> _WORK TO BE COMPLETED_:
Quote each record exactly, please, leaving none out.

> _INPUT DATA_:
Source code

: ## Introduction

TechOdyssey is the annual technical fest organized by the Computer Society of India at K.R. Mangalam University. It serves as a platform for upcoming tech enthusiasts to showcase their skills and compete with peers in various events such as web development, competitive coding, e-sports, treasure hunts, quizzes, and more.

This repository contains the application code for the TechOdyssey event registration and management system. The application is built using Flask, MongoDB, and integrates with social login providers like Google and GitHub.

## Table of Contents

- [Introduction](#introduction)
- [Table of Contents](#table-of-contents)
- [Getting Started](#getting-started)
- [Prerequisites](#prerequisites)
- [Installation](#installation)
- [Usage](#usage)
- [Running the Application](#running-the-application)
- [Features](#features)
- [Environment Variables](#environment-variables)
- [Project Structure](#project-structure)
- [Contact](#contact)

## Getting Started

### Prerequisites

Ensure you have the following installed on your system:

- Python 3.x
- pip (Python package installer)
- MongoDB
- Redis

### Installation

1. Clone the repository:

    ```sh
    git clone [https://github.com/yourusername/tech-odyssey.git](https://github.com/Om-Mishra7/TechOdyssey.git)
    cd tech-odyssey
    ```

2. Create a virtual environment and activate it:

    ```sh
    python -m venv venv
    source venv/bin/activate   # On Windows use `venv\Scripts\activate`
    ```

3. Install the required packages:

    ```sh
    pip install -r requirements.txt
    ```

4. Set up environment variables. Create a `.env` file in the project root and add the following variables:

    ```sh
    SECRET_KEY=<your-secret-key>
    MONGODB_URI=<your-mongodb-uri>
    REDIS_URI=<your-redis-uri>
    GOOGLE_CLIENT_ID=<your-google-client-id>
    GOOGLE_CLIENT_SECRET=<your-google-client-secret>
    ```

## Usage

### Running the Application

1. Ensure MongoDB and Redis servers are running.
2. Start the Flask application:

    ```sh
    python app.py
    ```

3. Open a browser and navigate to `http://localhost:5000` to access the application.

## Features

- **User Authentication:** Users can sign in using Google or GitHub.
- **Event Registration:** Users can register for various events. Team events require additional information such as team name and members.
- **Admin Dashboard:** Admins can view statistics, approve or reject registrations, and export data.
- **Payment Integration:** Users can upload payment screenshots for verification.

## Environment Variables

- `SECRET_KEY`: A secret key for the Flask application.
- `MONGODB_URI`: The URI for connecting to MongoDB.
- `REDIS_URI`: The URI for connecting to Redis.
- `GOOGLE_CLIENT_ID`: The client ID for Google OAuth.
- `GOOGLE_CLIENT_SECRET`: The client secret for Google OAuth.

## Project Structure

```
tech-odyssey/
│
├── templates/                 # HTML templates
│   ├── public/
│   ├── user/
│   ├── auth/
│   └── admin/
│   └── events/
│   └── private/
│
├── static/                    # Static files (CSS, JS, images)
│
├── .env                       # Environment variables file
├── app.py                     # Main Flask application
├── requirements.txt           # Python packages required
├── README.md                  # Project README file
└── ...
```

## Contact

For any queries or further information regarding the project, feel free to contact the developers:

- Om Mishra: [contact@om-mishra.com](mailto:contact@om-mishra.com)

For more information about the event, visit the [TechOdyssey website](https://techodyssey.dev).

> _SOLUTION FOR THIS PROBLEM_:
Source code

: ## Introduction

TechOdyssey is the annual technical fest organized by the Computer Society of India at K.R. Mangalam University. It serves as a platform for upcoming tech enthusiasts to showcase their skills and compete with peers in various events such as web development, competitive coding, e-sports, treasure hunts, quizzes, and more.

This repository contains the application code for the TechOdyssey event registration and management system. The application is built using Flask, MongoDB, and integrates with social login providers like Google and GitHub.

## Table of Contents

- [Introduction](#introduction)
- [Table of Contents](#table-of-contents)
- [Getting Started](#getting-started)
- [Prerequisites](#prerequisites)
- [Installation](#installation)
- [Usage](#usage)
- [Running the Application](#running-the-application)
- [Features](#features)
- [Environment Variables](#environment-variables)
- [Project Structure](#project-structure)
- [Contact](#contact)

## Getting Started

### Prerequisites

Ensure you have the following installed on your system:

- Python 3.x
- pip (Python package installer)
- MongoDB
- Redis

### Installation

1. Clone the repository:

    ```sh
    git clone [https://github.com/yourusername/tech-odyssey.git](https://github.com/Om-Mishra7/TechOdyssey.git)
    cd tech-odyssey
    ```

2. Create a virtual environment and activate it:

    ```sh
    python -m venv venv
    source venv/bin/activate   # On Windows use `venv\Scripts\activate`
    ```

3. Install the required packages:

    ```sh
    pip install -r requirements.txt
    ```

4. Set up environment variables. Create a `.env` file in the project root and add the following variables:

    ```sh
    SECRET_KEY=<your-secret-key>
    MONGODB_URI=<your-mongodb-uri>
    REDIS_URI=<your-redis-uri>
    GOOGLE_CLIENT_ID=<your-google-client-id>
    GOOGLE_CLIENT_SECRET=<your-google-client-secret>
    ```

## Usage

### Running the Application

1. Ensure MongoDB and Redis servers are running.
2. Start the Flask application:

    ```sh
    python app.py
    ```

3. Open a browser and navigate to `http://localhost:5000` to access the application.

## Features

- **User Authentication:** Users can sign in using Google or GitHub.
- **Event Registration:** Users can register for various events. Team events require additional information such as team name and members.
- **Admin Dashboard:** Admins can view statistics, approve or reject registrations, and export data.
- **Payment Integration:** Users can upload payment screenshots for verification.

## Environment Variables

- `SECRET_KEY`: A secret key for the Flask application.
- `MONGODB_URI`: The URI for connecting to MongoDB.
- `REDIS_URI`: The URI for connecting to Redis.
- `GOOGLE_CLIENT_ID`: The client ID for Google OAuth.
- `GOOGLE_CLIENT_SECRET`: The client secret for Google OAuth.

## Project Structure

```
tech-odyssey/
│
├── templates/                 # HTML templates
│   ├── public/
│   ├── user/
│   ├── auth/
│   └── admin/
│   └── events/
│   └── private/
│
├── static/                    # Static files (CSS, JS, images)
│
├── .env                       # Environment variables file
├── app.py                     # Main Flask application
├── requirements.txt           # Python packages required
├── README.md                  # Project README file
└── ...
```

## Contact

For any queries or further information regarding the project, feel free to contact the developers:

- Om Mishra: [contact@om-mishra.com](mailto:contact@om-mishra.com)

For more information about the event, visit the [TechOdyssey website](https://techodyssey.dev).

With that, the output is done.